In 2005, Chad Bell, a deputy with the Lowndes County Sheriff’s Department, observed a vehicle accelerating onto Lehmberg Road in Lowndes County, Mississippi, at a high rate of speed. Bell followed the vehicle and noticed the vehicle did not have a working light illuminating the license tag. Bell determined the vehicle was driving 52 MPH hour in a 40 MPH zone.

Bell stopped the vehicle and recognized the driver as Major Lee. Bell noticed Lee was unusually nervous because his hands were shaking, and a vein in his neck was bulging. Bell then asked Lee to exit the vehicle. Bell questioned Lee as to whether Lee possessed any guns, knives, marijuana, cocaine, methamphetamine, heroin, or ecstasy. Lee responded in the negative.

Lee consented to a search of the car. Prior to searching the vehicle, Bell again told Lee he was not obligated to consent to the search. Lee again consented to the search. Prior to the questions and the search, Deputy Sheriff Darrell Nabors had arrived on the scene.

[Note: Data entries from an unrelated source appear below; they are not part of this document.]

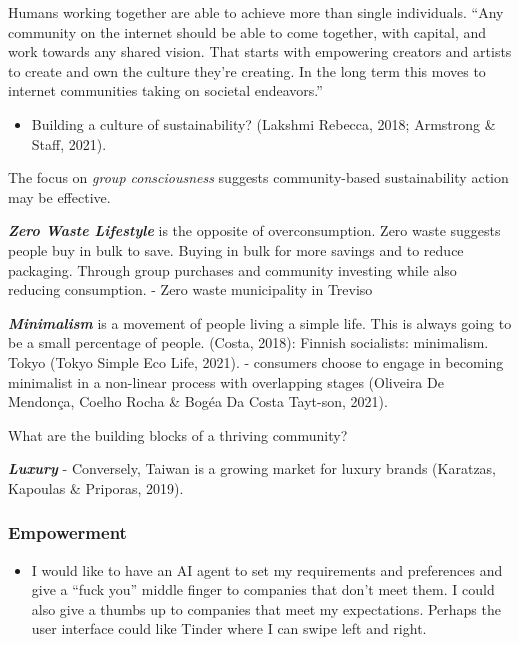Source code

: \documentclass[
  letterpaper,
  DIV=11,
  numbers=noendperiod]{scrartcl}
\providecommand{\tightlist}{%
  \setlength{\itemsep}{0pt}\setlength{\parskip}{0pt}}\usepackage{longtable,booktabs,array}
\begin{document}
Humans working together are able to achieve more than single
individuals. ``Any community on the internet should be able to come
together, with capital, and work towards any shared vision. That starts
with empowering creators and artists to create and own the culture
they're creating. In the long term this moves to internet communities
taking on societal endeavors.''

\begin{itemize}
\tightlist
\item
  Building a culture of sustainability? (Lakshmi Rebecca, 2018;
  Armstrong \& Staff, 2021).
\end{itemize}

The focus on \emph{group consciousness} suggests community-based
sustainability action may be effective.

\textbf{\emph{Zero Waste Lifestyle}} is the opposite of overconsumption.
Zero waste suggests people buy in bulk to save. Buying in bulk for more
savings and to reduce packaging. Through group purchases and community
investing while also reducing consumption. - Zero waste municipality in
Treviso

\textbf{\emph{Minimalism}} is a movement of people living a simple life.
This is always going to be a small percentage of people. (Costa, 2018):
Finnish socialists: minimalism. Tokyo (Tokyo Simple Eco Life, 2021). -
consumers choose to engage in becoming minimalist in a non-linear
process with overlapping stages (Oliveira De Mendonça, Coelho Rocha \&
Bogéa Da Costa Tayt-son, 2021).

What are the building blocks of a thriving community?

\textbf{\emph{Luxury}} - Conversely, Taiwan is a growing market for
luxury brands (Karatzas, Kapoulas \& Priporas, 2019).

\subsubsection{Empowerment}\label{empowerment}

\begin{itemize}
\tightlist
\item
  I would like to have an AI agent to set my requirements and
  preferences and give a ``fuck you'' middle finger to companies that
  don't meet them. I could also give a thumbs up to companies that meet
  my expectations. Perhaps the user interface could like Tinder where I
  can swipe left and right.
\end{itemize}
\end{document}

Nabors testified at the suppression hearing that he noticed Lee’s license tag light was not functioning and that the vehicle appeared to be speeding. Nabors saw Bell following Lee’s vehicle, and followed suit. Upon arriving at the scene, Nabors testified he heard Bell ask Lee whether he had any drugs or weapons and whether Bell could search Lee’s vehicle.

Nabors heard Lee consent to the search two times. Nabors stood with Lee as Deputy Bell searched the vehicle. Nabors stated Lee was acting nervous and kept attempting to put his hands in his pockets.

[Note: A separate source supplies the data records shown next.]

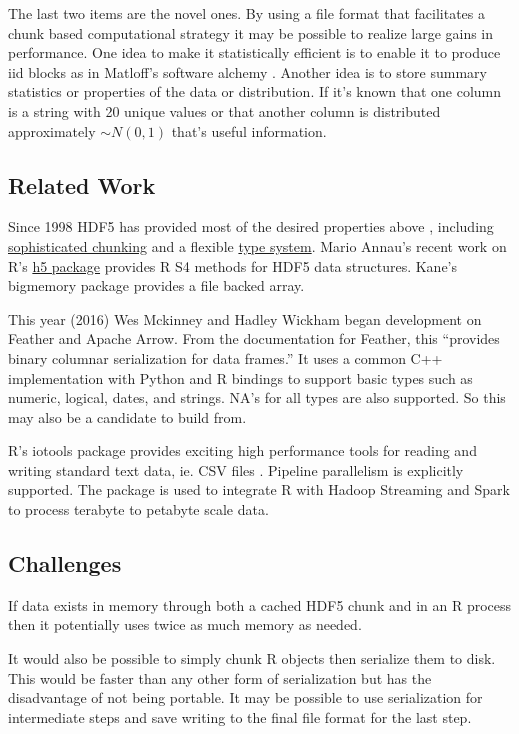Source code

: \documentclass[12pt]{article}
\begin{document}
The last two items are the novel ones. By using a file format
that facilitates a chunk based computational strategy it may be possible to
realize large gains in performance. One idea to make it statistically
efficient is to enable it to produce iid blocks as in Matloff's software
alchemy \cite{matloff2014software}. Another idea is to store summary
statistics or properties of the data or distribution. If it's known that
one column is a string with 20 unique values or that another column is
distributed approximately $\sim N(0, 1)$ that's useful information. 

\subsection{Related Work}

Since 1998 HDF5 has provided most of the desired properties above
\cite{hdf5}, including
\href{https://support.hdfgroup.org/HDF5/doc/Advanced/Chunking/}{sophisticated
chunking} and a flexible
\href{https://support.hdfgroup.org/HDF5/doc1.6/UG/11_Datatypes.html}{type system}.
Mario Annau's recent work on R's \href{https://github.com/mannau/h5}{h5
package} provides R S4 methods for HDF5 data structures. Kane's bigmemory
package provides a file backed array.

This year (2016) Wes Mckinney and Hadley Wickham began development on Feather and
Apache Arrow. From the documentation for Feather, this ``provides binary columnar
serialization for data frames.'' It uses a common C++ implementation with
Python and R bindings to support basic types such as numeric, logical,
dates, and strings. NA's for all types are also supported. So this may also
be a candidate to build from.

R's iotools package provides exciting high performance tools for reading
and writing standard text data, ie. CSV files \cite{arnold2015iotools}.
Pipeline parallelism is explicitly supported. The package is used to
integrate R with Hadoop Streaming and Spark to process terabyte to petabyte
scale data.


\subsection{Challenges}

If data exists in memory through both a cached HDF5 chunk and in an R process
then it potentially uses twice as much memory as needed.

It would also be possible to simply chunk R objects then serialize 
them to disk. This would be faster than any other form of serialization but
has the disadvantage of not being portable. It may be possible to use 
serialization for intermediate steps and save writing to the final file
format for the last step.
\end{document}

Upon searching the car, Bell found a clear film cannister containing marijuana. Lee was then placed under arrest, and a search incident to arrest of Lee’s person was conducted by both Bell and Nabors.

Nabors found a magnetic key holder in the left front pocket of Lee’s pants. Nabors stated the key holder contained a white powder substance, which he thought was cocaine. The crime lab identified the substance as .42 gram of cocaine.

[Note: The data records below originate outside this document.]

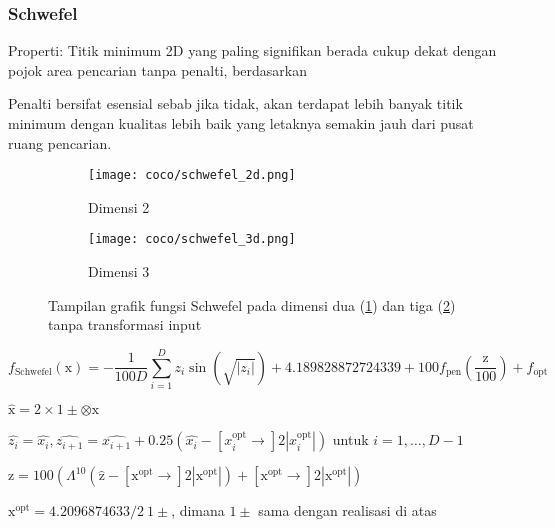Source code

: \subsubsection*{Schwefel}
\noindent Properti:
Titik minimum 2D yang paling signifikan berada cukup dekat dengan pojok area pencarian tanpa penalti, berdasarkan \citep{Schwefel1981}
\begin{packed_item}
  \item Penalti bersifat esensial sebab jika tidak, akan terdapat lebih banyak titik minimum dengan kualitas lebih baik yang letaknya semakin jauh dari pusat ruang pencarian.
\end{packed_item}
\begin{figure}[H]
	\centering
	\begin{subfigure}[b]{0.4\textwidth}
		\centering
		\texttt{[image: coco/schwefel\_2d.png]}
		\caption{Dimensi 2}
		\label{fig:schwefel_coco_2d}
	\end{subfigure}
	\hfill
	\begin{subfigure}[b]{0.4\textwidth}
		\centering
		\texttt{[image: coco/schwefel\_3d.png]}
		\caption{Dimensi 3}
		\label{fig:schwefel_coco_3d}
	\end{subfigure}
	\caption{Tampilan grafik fungsi Schwefel pada dimensi dua (\cref{fig:schwefel_coco_2d}) dan tiga (\cref{fig:schwefel_coco_3d}) tanpa transformasi input}
	\label{fig:schwefel_coco}
\end{figure}
\begin{equation}
  f_{\text{Schwefel}}(\mathrm{x})=-\frac{1}{100D}\sum_{i=1}^{D}z_i\sin(\sqrt{|z_i|})+4.189828872724339+100f_{\text{pen}}(\frac{\mathrm{z}}{100})+f_{\text{opt}}
\end{equation}
\begin{packed_item}
    \item $\hat{\mathrm{x}}=2\times 1\pm\otimes\mathrm{x}$
    \item $\hat{z_i}=\hat{x_i},\hat{z_{i+1}}=\hat{x_{i+1}}+0.25(\hat{x_i}-[x_i^{\text{opt}}\to]2|x_i^{\text{opt}}|)$ untuk $i=1,\ldots,D-1$
    \item $\mathrm{z}=100(\Lambda^{10}(\hat{\mathrm{z}}-[\mathrm{x}^{\text{opt}}\to]2|\mathrm{x}^{\text{opt}}|)+[\mathrm{x}^{\text{opt}}\to]2|\mathrm{x}^{\text{opt}}|)$
    \item $\mathrm{x}^{\text{opt}}=4.2096874633/2\ 1\pm$, dimana $1\pm$ sama dengan realisasi di atas
\end{packed_item}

Lee was convicted of possession of cocaine and sentenced to 16 years as a habitual offender. On appeal, he argued the traffic stop was illegal. MCOA affirmed.


In Whren v. United States, 517 U.S. 806 (1996), the U.S. Supreme Court stated that the action of an officer stopping a vehicle is reasonable when there is probable cause to believe that a traffic violation has occurred.

Bell witnessed Lee driving fast, paced Lee’s vehicle at twelve miles over the posted speed limit, and noticed that Lee’s license tag light was out. Mississippi law provides that vehicles must adhere to set speed limits and that license tags must be visible at night at a distance of sixty feet. See Miss. Code Ann. § 63-3-501 (Supp. 2011); Miss. Code Ann. § 27-19-31 (Supp. 2011).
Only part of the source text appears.